NCAA Cabinet Recommends Games Increase

A proposal in front of the NCAA would increase the minimum games limit to 35, but also remove the exemption for preseason tournaments and games in the U.S. against foreign opponents.

The current games maximum is 34, though exemptions are made for such preseason tournaments as the Icebreaker, and for occasions such as games against Canadian Universities and other foreign national teams. Those exemptions would be eliminated. Team who travel to play games in Alaska would still get their games exempted. Also, the Ivy League maximum would remain at 29.

The proposal is part of a number of items to come out of last month’s NCAA Championship and Competition Cabinet meetings in La Jolla, Calif.

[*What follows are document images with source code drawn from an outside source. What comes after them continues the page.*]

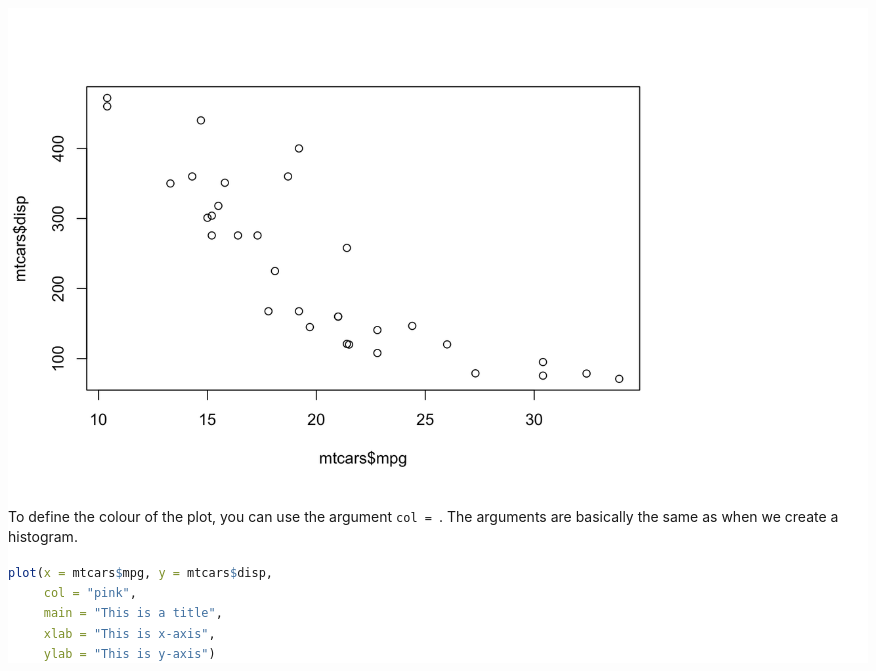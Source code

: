 <img src="056-totally_addicted_to_base-hist_plot_boxplot_files/figure-html/unnamed-chunk-7-1.png" width="672" />
  
To define the colour of the plot, you can use the argument `col = `. 
The arguments are basically the same as when we create a histogram. 


```r
plot(x = mtcars$mpg, y = mtcars$disp,
     col = "pink", 
     main = "This is a title", 
     xlab = "This is x-axis",
     ylab = "This is y-axis")
```

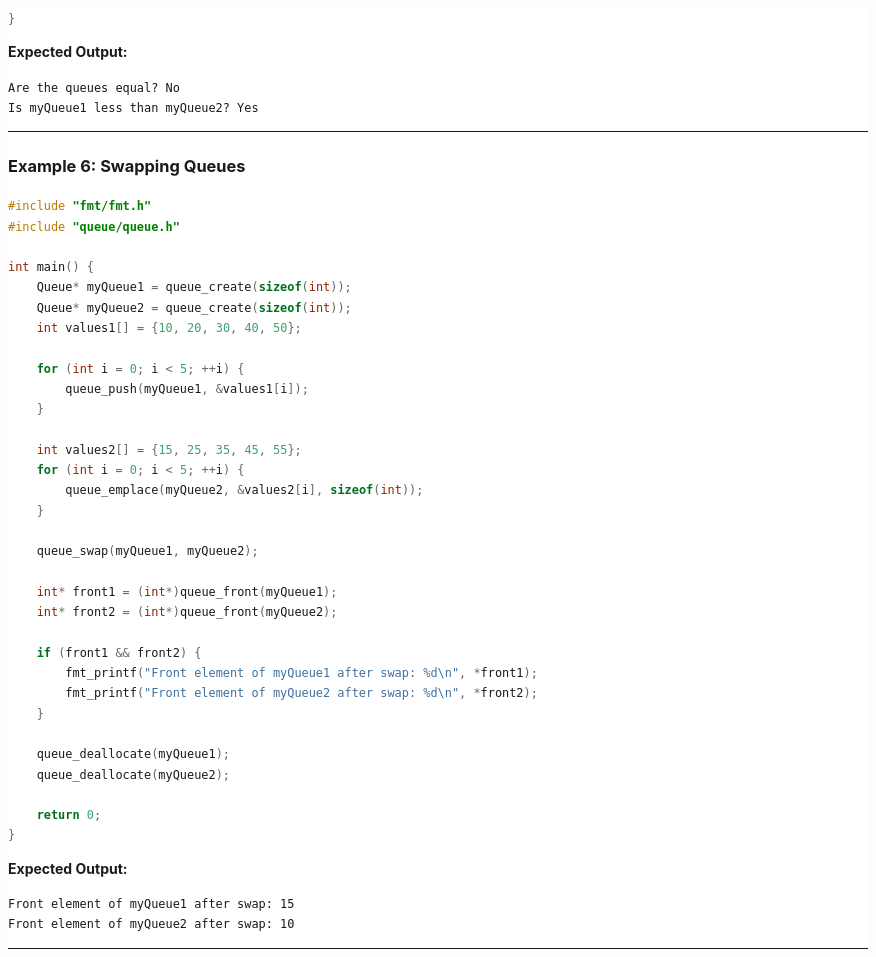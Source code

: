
 ```c
}
```
**Expected Output:**
```
Are the queues equal? No
Is myQueue1 less than myQueue2? Yes
```

---

### Example 6: Swapping Queues

```c
#include "fmt/fmt.h"
#include "queue/queue.h"

int main() {
    Queue* myQueue1 = queue_create(sizeof(int));
    Queue* myQueue2 = queue_create(sizeof(int));
    int values1[] = {10, 20, 30, 40, 50};
    
    for (int i = 0; i < 5; ++i) {
        queue_push(myQueue1, &values1[i]);
    }

    int values2[] = {15, 25, 35, 45, 55};
    for (int i = 0; i < 5; ++i) { 
        queue_emplace(myQueue2, &values2[i], sizeof(int));
    }

    queue_swap(myQueue1, myQueue2);

    int* front1 = (int*)queue_front(myQueue1);
    int* front2 = (int*)queue_front(myQueue2);

    if (front1 && front2) {
        fmt_printf("Front element of myQueue1 after swap: %d\n", *front1);
        fmt_printf("Front element of myQueue2 after swap: %d\n", *front2);
    }

    queue_deallocate(myQueue1);
    queue_deallocate(myQueue2);

    return 0;
}
```
**Expected Output:**
```
Front element of myQueue1 after swap: 15
Front element of myQueue2 after swap: 10
```

---
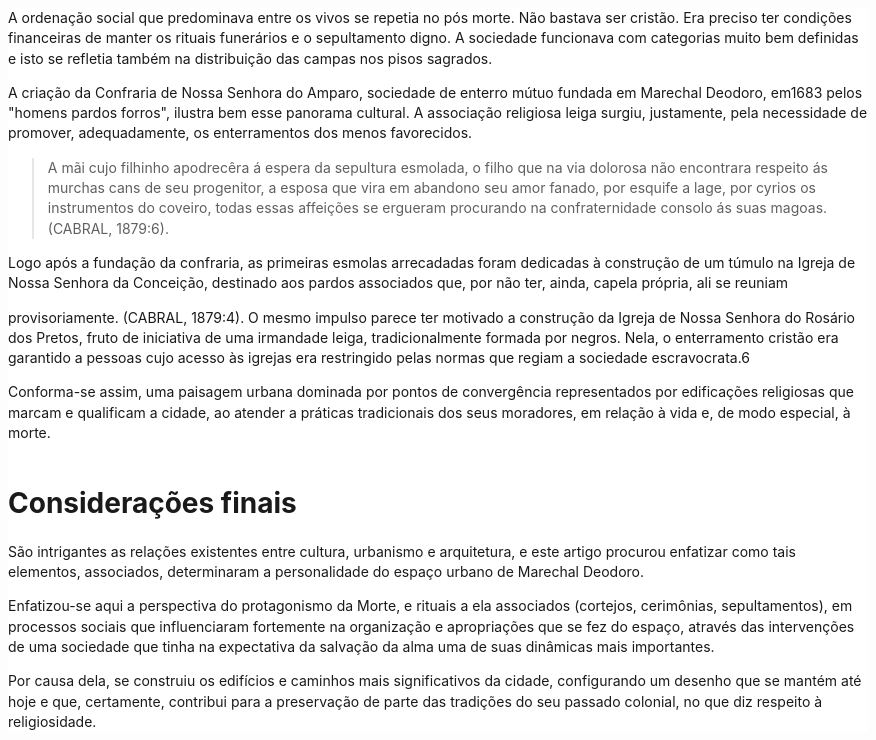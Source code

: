 A ordenação social que predominava entre os vivos se repetia no pós
morte. Não bastava ser cristão. Era preciso ter condições financeiras de
manter os rituais funerários e o sepultamento digno. A sociedade
funcionava com categorias muito bem definidas e isto se refletia também
na distribuição das campas nos pisos sagrados.

A criação da Confraria de Nossa Senhora do Amparo, sociedade de enterro
mútuo fundada em Marechal Deodoro, em1683 pelos "homens pardos forros",
ilustra bem esse panorama cultural. A associação religiosa leiga surgiu,
justamente, pela necessidade de promover, adequadamente, os
enterramentos dos menos favorecidos.

> A mãi cujo filhinho apodrecêra á espera da sepultura esmolada, o filho
> que na via dolorosa não encontrara respeito ás murchas cans de seu
> progenitor, a esposa que vira em abandono seu amor fanado, por esquife
> a lage, por cyrios os instrumentos do coveiro, todas essas affeições
> se ergueram procurando na confraternidade consolo ás suas magoas.
> (CABRAL, 1879:6).

Logo após a fundação da confraria, as primeiras esmolas arrecadadas
foram dedicadas à construção de um túmulo na Igreja de Nossa Senhora da
Conceição, destinado aos pardos associados que, por não ter, ainda,
capela própria, ali se reuniam

provisoriamente. (CABRAL, 1879:4). O mesmo impulso parece ter motivado a
construção da Igreja de Nossa Senhora do Rosário dos Pretos, fruto de
iniciativa de uma irmandade leiga, tradicionalmente formada por negros.
Nela, o enterramento cristão era garantido a pessoas cujo acesso às
igrejas era restringido pelas normas que regiam a sociedade
escravocrata.6

Conforma-se assim, uma paisagem urbana dominada por pontos de
convergência representados por edificações religiosas que marcam e
qualificam a cidade, ao atender a práticas tradicionais dos seus
moradores, em relação à vida e, de modo especial, à morte.

# Considerações finais

São intrigantes as relações existentes entre cultura, urbanismo e
arquitetura, e este artigo procurou enfatizar como tais elementos,
associados, determinaram a personalidade do espaço urbano de Marechal
Deodoro.

Enfatizou-se aqui a perspectiva do protagonismo da Morte, e rituais a
ela associados (cortejos, cerimônias, sepultamentos), em processos
sociais que influenciaram fortemente na organização e apropriações que
se fez do espaço, através das intervenções de uma sociedade que tinha na
expectativa da salvação da alma uma de suas dinâmicas mais importantes.

Por causa dela, se construiu os edifícios e caminhos mais significativos
da cidade, configurando um desenho que se mantém até hoje e que,
certamente, contribui para a preservação de parte das tradições do seu
passado colonial, no que diz respeito à religiosidade.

Though the meetings lacked any major issues, a number of smaller issues were notable.

The Cabinet forwarded a recommendation to exempt certain sports from having to meet the so-called core competition requirements. This was the legislation that would force conferences to have at least six full-fledged Division I programs in it in order to obtain an automatic bid to the NCAA tournament. The idea was to discourage single-sport conferences, which under the old legislation have an easier time of earning an automatic bid.

When the legislation was announced, college hockey scrambled for an emergency grandfather clause for the WCHA and CHA, which have less than the minimum. That grandfather clause was eventually granted.

Now, the Cabinet has recommended that sports with fewer than 50 percent of the NCAA membership included (for example, ice hockey and lacrosse), which are made up mainly of single-sport conferences, would not be subject to this core competition requirement.

In other actions, the Cabinet approved to the appointment of Harvard women’s coach Katey Stone to the Women’s Ice Hockey Committee for a term of three years. And Brown coach Margaret “Digit” Murphy was approved for placement on the Men’s and Women’s Ice Hockey Committee.